--- SUPPLIED ENTRIES Enclosed Below ---

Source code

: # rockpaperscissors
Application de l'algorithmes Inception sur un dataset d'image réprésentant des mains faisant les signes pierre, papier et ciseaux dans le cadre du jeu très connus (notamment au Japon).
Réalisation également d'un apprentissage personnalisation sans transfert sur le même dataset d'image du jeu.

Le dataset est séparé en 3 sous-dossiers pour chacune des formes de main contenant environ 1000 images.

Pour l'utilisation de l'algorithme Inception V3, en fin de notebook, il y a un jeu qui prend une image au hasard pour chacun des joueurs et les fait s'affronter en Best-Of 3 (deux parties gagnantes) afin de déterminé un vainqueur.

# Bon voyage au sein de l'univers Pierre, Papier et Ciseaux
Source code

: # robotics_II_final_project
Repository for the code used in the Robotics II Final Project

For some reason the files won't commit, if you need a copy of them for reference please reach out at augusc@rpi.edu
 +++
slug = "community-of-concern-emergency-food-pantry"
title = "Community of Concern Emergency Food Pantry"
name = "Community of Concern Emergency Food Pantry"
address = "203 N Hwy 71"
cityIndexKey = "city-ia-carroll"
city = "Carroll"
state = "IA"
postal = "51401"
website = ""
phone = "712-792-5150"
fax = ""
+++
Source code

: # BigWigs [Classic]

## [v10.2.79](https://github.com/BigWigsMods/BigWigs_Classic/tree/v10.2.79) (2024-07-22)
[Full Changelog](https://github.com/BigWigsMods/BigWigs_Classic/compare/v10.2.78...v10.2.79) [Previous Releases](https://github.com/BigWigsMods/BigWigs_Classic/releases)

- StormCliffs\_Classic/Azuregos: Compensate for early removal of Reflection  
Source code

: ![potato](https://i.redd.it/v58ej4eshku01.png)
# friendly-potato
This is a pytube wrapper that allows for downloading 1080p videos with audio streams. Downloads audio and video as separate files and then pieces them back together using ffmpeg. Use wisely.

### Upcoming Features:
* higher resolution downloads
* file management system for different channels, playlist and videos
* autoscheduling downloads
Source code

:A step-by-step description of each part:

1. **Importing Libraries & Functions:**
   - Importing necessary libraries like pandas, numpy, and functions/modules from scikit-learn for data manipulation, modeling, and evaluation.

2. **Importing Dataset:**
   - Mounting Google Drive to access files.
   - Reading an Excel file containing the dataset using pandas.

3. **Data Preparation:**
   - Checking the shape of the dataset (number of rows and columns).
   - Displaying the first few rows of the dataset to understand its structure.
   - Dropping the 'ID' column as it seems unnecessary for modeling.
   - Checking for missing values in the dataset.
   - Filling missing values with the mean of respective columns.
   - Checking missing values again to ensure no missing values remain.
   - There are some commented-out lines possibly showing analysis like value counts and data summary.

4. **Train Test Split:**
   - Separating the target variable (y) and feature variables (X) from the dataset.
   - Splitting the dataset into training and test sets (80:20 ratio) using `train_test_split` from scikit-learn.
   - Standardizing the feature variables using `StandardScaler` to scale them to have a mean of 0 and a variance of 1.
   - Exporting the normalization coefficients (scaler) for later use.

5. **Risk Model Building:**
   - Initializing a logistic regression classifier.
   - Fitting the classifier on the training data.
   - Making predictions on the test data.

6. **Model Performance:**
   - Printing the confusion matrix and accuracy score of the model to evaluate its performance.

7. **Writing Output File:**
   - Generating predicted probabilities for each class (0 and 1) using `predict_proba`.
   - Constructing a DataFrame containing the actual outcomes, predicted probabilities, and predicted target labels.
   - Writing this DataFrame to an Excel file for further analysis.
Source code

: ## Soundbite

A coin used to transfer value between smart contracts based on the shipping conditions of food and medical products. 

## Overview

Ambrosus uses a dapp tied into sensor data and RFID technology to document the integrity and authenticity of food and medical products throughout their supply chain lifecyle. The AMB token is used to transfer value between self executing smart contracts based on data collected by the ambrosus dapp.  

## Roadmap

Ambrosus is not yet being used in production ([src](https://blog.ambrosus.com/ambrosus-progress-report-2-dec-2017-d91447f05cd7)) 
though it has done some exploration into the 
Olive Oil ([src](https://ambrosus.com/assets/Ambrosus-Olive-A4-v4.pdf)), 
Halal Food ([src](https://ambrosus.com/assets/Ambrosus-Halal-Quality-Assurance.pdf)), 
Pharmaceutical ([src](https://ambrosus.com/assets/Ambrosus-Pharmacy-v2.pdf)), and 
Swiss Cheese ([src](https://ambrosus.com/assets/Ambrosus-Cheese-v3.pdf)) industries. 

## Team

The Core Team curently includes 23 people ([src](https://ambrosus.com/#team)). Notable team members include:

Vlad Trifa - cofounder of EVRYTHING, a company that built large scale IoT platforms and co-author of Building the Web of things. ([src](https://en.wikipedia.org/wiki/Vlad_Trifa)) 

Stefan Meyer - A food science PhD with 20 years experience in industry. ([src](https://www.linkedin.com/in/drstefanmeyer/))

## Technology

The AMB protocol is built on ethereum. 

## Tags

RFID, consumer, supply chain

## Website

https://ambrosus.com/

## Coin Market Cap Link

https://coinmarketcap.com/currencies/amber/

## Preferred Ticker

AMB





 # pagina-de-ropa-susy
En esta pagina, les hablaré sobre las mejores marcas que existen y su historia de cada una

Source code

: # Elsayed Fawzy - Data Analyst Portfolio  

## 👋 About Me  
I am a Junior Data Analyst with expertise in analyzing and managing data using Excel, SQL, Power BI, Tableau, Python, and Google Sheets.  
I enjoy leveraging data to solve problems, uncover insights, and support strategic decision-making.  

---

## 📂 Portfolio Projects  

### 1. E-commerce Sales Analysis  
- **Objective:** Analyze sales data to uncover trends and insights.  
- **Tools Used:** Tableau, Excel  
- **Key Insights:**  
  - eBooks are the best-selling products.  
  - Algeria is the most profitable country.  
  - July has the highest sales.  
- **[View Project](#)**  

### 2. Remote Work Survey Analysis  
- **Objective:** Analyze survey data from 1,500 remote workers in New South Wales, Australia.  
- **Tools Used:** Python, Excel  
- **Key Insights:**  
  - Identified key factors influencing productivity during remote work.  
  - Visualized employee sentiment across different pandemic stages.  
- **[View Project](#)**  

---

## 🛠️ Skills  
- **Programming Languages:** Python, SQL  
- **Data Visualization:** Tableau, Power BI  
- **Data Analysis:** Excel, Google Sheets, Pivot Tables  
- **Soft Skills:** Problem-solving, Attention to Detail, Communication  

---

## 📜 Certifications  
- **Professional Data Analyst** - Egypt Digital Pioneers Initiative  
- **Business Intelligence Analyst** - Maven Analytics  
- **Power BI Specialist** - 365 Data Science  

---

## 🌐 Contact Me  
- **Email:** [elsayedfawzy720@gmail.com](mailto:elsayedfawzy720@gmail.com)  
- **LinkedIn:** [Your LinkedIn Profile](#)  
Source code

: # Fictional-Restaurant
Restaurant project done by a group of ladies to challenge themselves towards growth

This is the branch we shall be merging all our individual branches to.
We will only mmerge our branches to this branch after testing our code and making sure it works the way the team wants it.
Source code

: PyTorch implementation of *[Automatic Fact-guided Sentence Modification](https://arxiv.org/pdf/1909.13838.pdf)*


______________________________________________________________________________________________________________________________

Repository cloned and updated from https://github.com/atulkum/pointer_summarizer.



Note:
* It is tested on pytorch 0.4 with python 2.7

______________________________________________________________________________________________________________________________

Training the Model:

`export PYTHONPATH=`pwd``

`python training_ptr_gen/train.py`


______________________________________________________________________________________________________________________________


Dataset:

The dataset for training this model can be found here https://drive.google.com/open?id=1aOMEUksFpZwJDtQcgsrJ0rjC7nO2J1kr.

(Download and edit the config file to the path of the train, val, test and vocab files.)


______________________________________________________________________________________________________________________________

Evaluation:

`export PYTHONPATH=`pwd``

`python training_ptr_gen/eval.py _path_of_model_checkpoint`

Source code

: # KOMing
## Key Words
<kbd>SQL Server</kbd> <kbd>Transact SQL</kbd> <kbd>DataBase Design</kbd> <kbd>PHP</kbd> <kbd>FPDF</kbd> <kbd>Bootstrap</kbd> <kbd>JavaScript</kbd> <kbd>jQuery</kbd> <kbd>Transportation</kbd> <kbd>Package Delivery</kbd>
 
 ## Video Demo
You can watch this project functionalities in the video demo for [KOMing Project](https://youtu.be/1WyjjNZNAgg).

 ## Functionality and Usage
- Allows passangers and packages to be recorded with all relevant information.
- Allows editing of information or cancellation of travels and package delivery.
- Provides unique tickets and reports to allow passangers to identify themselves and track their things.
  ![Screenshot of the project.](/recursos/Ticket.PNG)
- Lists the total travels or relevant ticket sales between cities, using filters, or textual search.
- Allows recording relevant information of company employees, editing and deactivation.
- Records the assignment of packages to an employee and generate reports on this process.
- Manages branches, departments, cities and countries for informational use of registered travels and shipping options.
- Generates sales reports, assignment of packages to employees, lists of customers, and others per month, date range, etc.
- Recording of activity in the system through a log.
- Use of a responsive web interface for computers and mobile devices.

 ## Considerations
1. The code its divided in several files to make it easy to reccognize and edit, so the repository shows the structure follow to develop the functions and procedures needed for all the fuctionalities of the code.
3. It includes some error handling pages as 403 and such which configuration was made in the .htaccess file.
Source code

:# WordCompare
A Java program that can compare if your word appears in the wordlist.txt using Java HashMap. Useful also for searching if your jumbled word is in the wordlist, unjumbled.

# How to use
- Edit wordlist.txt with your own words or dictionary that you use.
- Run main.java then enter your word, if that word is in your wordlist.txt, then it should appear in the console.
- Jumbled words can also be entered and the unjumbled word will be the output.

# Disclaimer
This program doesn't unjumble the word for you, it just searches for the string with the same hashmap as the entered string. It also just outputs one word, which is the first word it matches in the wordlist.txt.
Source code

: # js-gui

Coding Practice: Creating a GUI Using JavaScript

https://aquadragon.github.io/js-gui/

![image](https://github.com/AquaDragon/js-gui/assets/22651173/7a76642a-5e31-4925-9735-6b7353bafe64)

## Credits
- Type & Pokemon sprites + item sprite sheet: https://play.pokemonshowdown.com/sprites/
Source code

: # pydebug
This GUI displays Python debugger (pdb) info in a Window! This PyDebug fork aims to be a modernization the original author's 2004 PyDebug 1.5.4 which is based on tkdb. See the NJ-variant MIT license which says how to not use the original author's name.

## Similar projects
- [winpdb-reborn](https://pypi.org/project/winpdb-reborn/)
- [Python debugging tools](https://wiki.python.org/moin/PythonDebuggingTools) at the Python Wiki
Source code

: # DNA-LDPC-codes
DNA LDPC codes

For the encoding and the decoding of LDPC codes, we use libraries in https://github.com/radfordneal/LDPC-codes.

--- End of Enclosed SUPPLIED ENTRIES ---

DIRECTIONS | Show every line of the data in which the word "containing" appears.

ANSWER FOR THIS EXERCISE |
   - Reading an Excel file containing the dataset using pandas.
   - Constructing a DataFrame containing the actual outcomes, predicted probabilities, and predicted target labels.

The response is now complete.